** Opening Data for this exercise block **
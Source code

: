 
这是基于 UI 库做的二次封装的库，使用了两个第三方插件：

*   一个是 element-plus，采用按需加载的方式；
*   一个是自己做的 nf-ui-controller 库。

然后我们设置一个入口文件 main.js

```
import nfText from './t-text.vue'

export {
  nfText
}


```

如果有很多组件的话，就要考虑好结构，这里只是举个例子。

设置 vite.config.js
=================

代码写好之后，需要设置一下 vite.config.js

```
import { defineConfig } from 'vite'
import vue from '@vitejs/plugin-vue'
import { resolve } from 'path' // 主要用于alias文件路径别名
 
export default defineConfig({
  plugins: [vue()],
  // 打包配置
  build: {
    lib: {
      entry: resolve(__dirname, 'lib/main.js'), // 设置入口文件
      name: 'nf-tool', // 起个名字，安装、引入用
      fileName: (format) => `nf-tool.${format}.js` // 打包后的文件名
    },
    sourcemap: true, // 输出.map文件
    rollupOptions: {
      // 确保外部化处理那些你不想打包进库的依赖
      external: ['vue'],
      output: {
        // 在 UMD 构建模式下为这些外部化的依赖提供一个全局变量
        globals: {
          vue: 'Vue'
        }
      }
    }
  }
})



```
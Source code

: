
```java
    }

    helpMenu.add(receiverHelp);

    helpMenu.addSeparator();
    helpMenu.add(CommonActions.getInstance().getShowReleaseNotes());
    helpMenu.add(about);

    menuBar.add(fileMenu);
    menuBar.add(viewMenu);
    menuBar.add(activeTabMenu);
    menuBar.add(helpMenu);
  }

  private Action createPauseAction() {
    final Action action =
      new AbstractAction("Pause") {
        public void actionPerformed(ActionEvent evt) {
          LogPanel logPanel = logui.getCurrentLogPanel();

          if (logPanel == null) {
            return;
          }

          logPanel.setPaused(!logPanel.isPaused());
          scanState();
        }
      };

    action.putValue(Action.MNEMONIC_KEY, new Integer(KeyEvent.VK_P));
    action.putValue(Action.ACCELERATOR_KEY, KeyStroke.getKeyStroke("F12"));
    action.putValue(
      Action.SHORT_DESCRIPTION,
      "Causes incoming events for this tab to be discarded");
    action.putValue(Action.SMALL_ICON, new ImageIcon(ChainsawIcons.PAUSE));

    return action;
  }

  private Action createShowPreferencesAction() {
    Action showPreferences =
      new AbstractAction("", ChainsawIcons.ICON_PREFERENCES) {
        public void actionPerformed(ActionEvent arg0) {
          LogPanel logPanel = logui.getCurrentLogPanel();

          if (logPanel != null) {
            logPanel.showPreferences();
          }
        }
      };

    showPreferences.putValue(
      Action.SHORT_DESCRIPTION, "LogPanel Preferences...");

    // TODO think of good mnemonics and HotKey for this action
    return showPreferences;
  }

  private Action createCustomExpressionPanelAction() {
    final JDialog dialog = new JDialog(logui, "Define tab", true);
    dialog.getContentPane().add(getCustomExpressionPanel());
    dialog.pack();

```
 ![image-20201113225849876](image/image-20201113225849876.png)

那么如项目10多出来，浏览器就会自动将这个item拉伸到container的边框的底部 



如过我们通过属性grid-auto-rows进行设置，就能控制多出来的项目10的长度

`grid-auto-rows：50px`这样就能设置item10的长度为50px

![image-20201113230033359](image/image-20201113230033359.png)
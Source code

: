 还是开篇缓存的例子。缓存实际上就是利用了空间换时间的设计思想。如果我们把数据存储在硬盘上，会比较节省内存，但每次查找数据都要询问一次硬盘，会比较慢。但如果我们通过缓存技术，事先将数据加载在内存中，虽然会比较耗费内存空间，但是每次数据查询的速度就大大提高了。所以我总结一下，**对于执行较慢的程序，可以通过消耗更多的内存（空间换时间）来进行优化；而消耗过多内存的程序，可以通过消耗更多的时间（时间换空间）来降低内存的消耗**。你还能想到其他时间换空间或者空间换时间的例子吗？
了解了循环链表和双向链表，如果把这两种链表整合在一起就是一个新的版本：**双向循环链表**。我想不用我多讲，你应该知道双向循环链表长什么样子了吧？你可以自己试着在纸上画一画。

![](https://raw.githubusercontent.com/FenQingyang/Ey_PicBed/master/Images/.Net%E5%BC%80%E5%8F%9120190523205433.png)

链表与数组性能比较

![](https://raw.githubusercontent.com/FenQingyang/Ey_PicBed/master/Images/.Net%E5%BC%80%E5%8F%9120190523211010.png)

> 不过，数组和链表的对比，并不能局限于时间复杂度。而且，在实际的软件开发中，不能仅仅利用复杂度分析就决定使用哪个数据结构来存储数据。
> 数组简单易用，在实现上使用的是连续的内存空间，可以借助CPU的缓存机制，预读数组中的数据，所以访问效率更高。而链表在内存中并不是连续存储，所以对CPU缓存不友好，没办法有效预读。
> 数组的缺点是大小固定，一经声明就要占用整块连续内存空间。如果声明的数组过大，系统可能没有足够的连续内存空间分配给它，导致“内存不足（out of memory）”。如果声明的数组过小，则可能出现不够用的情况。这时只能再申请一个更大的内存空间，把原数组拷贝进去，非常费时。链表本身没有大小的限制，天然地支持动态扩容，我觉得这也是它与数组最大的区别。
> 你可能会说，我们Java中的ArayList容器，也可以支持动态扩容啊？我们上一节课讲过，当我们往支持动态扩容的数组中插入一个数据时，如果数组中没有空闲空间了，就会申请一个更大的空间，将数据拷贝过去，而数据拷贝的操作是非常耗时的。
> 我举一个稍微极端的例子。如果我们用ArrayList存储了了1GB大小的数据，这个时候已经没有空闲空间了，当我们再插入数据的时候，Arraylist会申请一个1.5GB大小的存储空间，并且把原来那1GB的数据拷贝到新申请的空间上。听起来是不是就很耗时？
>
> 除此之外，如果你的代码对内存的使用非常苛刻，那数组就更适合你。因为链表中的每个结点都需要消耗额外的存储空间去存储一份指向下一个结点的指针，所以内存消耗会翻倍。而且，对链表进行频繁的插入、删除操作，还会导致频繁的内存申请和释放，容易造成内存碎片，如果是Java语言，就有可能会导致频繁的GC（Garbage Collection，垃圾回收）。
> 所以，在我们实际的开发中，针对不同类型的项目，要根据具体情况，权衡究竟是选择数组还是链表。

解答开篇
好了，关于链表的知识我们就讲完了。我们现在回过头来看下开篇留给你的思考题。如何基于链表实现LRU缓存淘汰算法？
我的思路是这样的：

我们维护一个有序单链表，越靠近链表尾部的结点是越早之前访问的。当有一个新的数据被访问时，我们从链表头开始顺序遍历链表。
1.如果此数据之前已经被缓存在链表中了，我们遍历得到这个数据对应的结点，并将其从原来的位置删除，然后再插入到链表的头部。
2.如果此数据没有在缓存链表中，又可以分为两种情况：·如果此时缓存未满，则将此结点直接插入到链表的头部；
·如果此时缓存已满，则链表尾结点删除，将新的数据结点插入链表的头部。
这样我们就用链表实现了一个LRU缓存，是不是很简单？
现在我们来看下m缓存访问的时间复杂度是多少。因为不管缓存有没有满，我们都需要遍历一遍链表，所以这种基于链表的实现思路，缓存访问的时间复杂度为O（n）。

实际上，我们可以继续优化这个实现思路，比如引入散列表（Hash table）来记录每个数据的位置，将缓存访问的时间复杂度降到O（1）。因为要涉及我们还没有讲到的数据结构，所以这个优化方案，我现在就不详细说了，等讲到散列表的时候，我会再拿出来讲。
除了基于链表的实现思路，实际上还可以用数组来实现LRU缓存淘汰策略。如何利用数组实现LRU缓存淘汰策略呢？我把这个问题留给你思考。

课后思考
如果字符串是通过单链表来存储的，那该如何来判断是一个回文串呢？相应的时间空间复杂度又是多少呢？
** Closing Data for this exercise block **
### Activity
Only lines that include "tool" belong in the answer; return them from the entries above.

### Answer area
      name: 'nf-tool', // 起个名字，安装、引入用
      fileName: (format) => `nf-tool.${format}.js` // 打包后的文件名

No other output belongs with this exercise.